Happy Easter! What better way to celebrate the first Easter day than with a paskha that is so light, so airy, and so melt-in-the-mouth that you’ll be scraping the plate clean before you even realize what happened.
Paskha has been part of my Easter tradition for a long time. Thirteen years ago, I developed my Simplified Russian-Style Keto Paskha for this blog, and it has been a reader favorite ever since. Over the years, I’ve played around with different paskha recipes across my blogs — different textures, different flavors, different techniques. So developing a carnivore version was honestly not a big deal. I just dropped the lemon juice, sweeteners, and flavorings, and that was that. A carnivore paskha. Done. If those ingredients suit your lifestyle, by all means keep them in — and I’ve got plenty of variation tips at the end of the post as usual. But the base carnivore recipe, as always on this blog, is 100% animal-based.

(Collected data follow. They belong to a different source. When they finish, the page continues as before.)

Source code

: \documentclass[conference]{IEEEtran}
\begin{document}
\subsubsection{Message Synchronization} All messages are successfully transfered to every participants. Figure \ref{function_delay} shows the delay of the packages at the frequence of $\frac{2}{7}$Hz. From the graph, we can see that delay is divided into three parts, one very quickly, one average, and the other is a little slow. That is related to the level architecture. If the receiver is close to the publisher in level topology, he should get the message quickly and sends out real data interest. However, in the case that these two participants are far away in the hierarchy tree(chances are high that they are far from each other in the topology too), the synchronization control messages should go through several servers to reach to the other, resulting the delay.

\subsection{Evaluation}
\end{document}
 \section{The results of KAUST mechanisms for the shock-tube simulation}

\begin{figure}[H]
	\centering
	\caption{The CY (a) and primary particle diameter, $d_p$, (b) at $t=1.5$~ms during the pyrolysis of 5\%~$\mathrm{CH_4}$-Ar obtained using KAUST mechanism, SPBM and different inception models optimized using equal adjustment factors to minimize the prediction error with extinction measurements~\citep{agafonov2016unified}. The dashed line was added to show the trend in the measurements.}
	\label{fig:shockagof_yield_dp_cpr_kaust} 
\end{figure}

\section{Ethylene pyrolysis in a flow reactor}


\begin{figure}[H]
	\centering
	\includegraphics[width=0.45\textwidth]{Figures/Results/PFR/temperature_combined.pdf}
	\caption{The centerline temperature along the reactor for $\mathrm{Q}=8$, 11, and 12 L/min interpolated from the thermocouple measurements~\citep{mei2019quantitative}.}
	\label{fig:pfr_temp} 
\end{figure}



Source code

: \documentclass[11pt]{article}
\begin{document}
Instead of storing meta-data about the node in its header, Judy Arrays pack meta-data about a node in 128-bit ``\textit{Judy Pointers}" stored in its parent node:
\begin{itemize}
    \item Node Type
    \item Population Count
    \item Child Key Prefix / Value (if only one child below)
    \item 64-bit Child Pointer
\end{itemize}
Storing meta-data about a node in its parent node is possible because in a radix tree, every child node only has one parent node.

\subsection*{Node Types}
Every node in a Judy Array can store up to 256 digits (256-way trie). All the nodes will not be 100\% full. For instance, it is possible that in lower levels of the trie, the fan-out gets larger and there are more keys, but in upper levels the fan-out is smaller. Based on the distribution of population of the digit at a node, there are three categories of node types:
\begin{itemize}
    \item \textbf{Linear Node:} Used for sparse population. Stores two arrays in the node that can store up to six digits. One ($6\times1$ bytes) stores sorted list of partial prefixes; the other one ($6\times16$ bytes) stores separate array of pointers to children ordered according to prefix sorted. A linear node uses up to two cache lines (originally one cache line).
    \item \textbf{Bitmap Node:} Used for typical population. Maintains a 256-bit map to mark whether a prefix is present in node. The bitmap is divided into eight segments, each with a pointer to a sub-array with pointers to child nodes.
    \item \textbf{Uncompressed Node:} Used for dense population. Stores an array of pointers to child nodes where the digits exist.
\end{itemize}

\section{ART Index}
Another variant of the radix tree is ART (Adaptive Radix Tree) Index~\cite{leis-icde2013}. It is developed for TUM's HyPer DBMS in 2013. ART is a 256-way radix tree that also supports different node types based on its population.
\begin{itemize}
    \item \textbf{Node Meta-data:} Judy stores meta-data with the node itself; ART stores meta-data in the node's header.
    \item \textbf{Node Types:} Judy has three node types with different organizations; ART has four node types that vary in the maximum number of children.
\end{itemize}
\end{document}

Now, the traditional paskha is cooked on the stove, and the result is rich and dense — delicious, but heavy. A few years ago, I fell completely in love with a different approach, which I first tried on my Finnish blog: you simply beat everything until fluffy and airy, no cooking involved whatsoever. The difference is remarkable. This paskha has an almost mousse-like texture — incredibly rich from all the butter, egg yolks, and quark, yet somehow light as a feather because of all the air beaten into it. It just melts in your mouth. Which is exactly why I put it in the title.